Opinion: Nurturing female talent means we all gain

By Diane Bouzebiba, managing director Amadeus, UK and Ireland

I was offered the position of managing director of UK and Ireland for Amadeus, the global travel technology company, at the beginning of this year.

I’m well aware that this puts me in an unusual position: recent research has shown that women still hold fewer than a third of the most senior positions in the UK.

Those readers who already know me personally, will know that the “glass ceiling for women” debate drives me to distraction, as I think we need to make clear that success needs to be based on merit, rather than anything else.

However, it is still the case that in 2012 women have to fight for an acceptable level of representation in boardrooms and industries across the business spectrum – including the travel industry, where only 18% of the female workforce is employed in senior or management positions.

I don’t think thought that the travel industry is unusual in having few women at senior levels; it’s something that’s common across British business.

But I believe that equal representation of the sexes at the top levels of business will greatly enhance decision-making, as well as diversity of opinions and ways of achieving our objectives. We all have a great deal to gain.  

In writing this article I wished to share my own personal experience in the hope that it will spark debate – or at least some thinking about this question.

I do believe that my male colleagues can gain as much insight from this as my female counterparts.

At the very start of my career, if I were the only woman in a meeting, it would be assumed that I would take the minutes, purely because of my gender.

I’m pleased to say that we’ve come a long way since then.
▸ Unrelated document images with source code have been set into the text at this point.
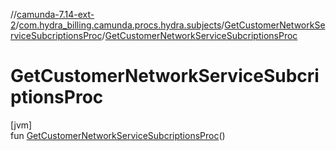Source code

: //[camunda-7.14-ext-2](../../../index.md)/[com.hydra_billing.camunda.procs.hydra.subjects](../index.md)/[GetCustomerNetworkServiceSubcriptionsProc](index.md)/[GetCustomerNetworkServiceSubcriptionsProc](-get-customer-network-service-subcriptions-proc.md)

# GetCustomerNetworkServiceSubcriptionsProc

[jvm]\
fun [GetCustomerNetworkServiceSubcriptionsProc](-get-customer-network-service-subcriptions-proc.md)()
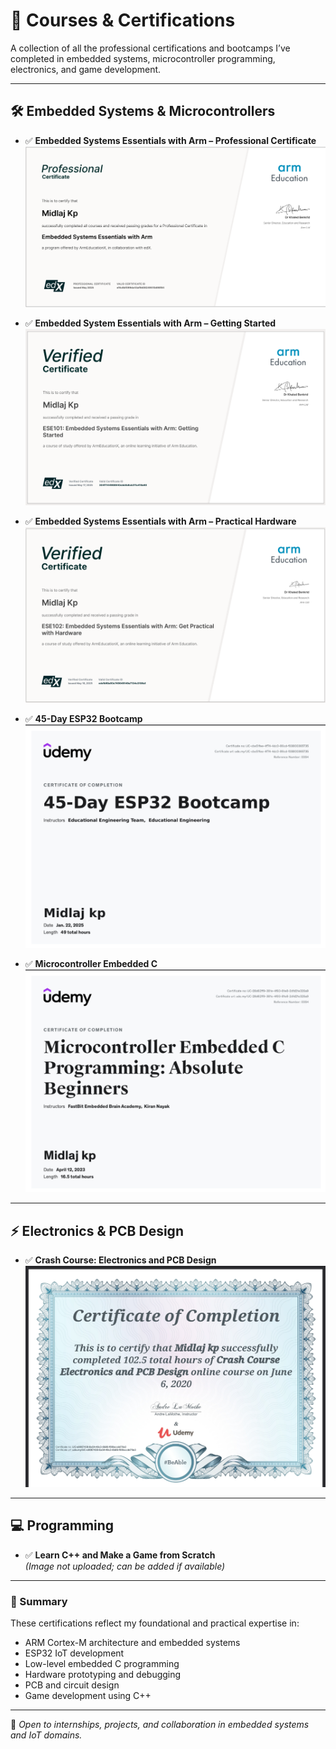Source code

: # 📜 Courses & Certifications

A collection of all the professional certifications and bootcamps I’ve completed in embedded systems, microcontroller programming, electronics, and game development.

---

## 🛠 Embedded Systems & Microcontrollers


- ✅ **Embedded Systems Essentials with Arm – Professional Certificate**  
  ![Arm Getting Started](https://github.com/midlaj-kp/My_Certificates/blob/main/Embedded%20Systems%20Essentials%20with%20Arm.png)

  
- ✅ **Embedded System Essentials with Arm – Getting Started**  
  ![Arm Getting Started](./Embeddded%20System%20Essentials%20with%20Arm%20Getting%20Started.png)
  

- ✅ **Embedded Systems Essentials with Arm – Practical Hardware**  
  ![Arm Getting Started](https://github.com/midlaj-kp/My_Certificates/blob/main/Embedded%20Systems%20Essentials%20with%20Arm%20Get%20Practical%20with%20Hardware.png)


- ✅ **45-Day ESP32 Bootcamp**  
  ![45-Day ESP32 Bootcamp Certificate](./45-Day%20ESP32%20Bootcamp.png)


- ✅ **Microcontroller Embedded C**  
  ![Microcontroller Embedded C](./Microcontroller%20Embedded%20C.png)

---

## ⚡ Electronics & PCB Design

- ✅ **Crash Course: Electronics and PCB Design**  
  ![Crash Course Electronics and PCB Design](./Crash%20Course%20Electronics%20and%20PCB%20Design.png)

---

## 💻 Programming

- ✅ **Learn C++ and Make a Game from Scratch**  
  *(Image not uploaded; can be added if available)*

---

### 🧠 Summary

These certifications reflect my foundational and practical expertise in:
- ARM Cortex-M architecture and embedded systems
- ESP32 IoT development
- Low-level embedded C programming
- Hardware prototyping and debugging
- PCB and circuit design
- Game development using C++

---

📌 _Open to internships, projects, and collaboration in embedded systems and IoT domains._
But it takes total confidence in your abilities and a concerted determination to get to where you want to be. 

The most important piece of advice I have been given in my career is to be completely sure that whatever it is that you’re saying is absolutely right. 

Whether you’re advising a client, discussing an internal project with a colleague or reporting to your seniors, your professional legitimacy depends on demonstrating your credibility and expertise. 

Know where your skill set lies, and never, ever say you’ll do something if you can’t deliver it – it will have serious repercussions for your reputation.

Be sure to use your support networks – both the existing structure that’s made up of your family and friends, but also the professional networks that are available.

It’s easy to dismiss these practicalities, but they’re still so important.

I’m incredibly lucky I have the support of a very understanding husband with a flexible job, and that I joined Amadeus when our children were older. Naturally, both of those things have made it easier to focus on my career.

It’s also important to interact with people with whom you share similarities, such as the women’s networking group that I am part of.

We have lunch once a month, and use each other for support. It means that as like-minded, ambitious women, we can get together to share our successes, offer advice and learn from our experiences.

And it’s worth remembering that sometimes, being a woman can work in your favour. I don’t mean that you should be using feminine wiles to make people feel good – behaviour like that will ultimately undermine your professionalism.

But know how to work in partnership with your colleagues, and identify the stakeholders you’re trying to reach.

Being a woman at a senior level in the travel industry means that you stand out, and standing out means that you can command more than the average amount of attention you need from people when you’re after their help.

The senior levels of business can be an intimidating place, whatever industry you’re in. But it’s possible to be direct about your aims and ambitions without being hostile.

Be demanding – of yourself as well as other people: but make sure you’ve taken the time to get those demands right. And listen to other people around you: ask for advice from more experienced colleagues, and get feedback from everyone who’ll give it to you. 

I have high expectations of the people and organisations around me, but I’m also constantly asking for feedback. I want to know where and how I can improve, too.

Women in positions such as mine have a responsibility to do all we can to nurture outstanding female talent in the travel industry. Hopefully in ten years’ time, the travel landscape will look very different – because we all stand to gain.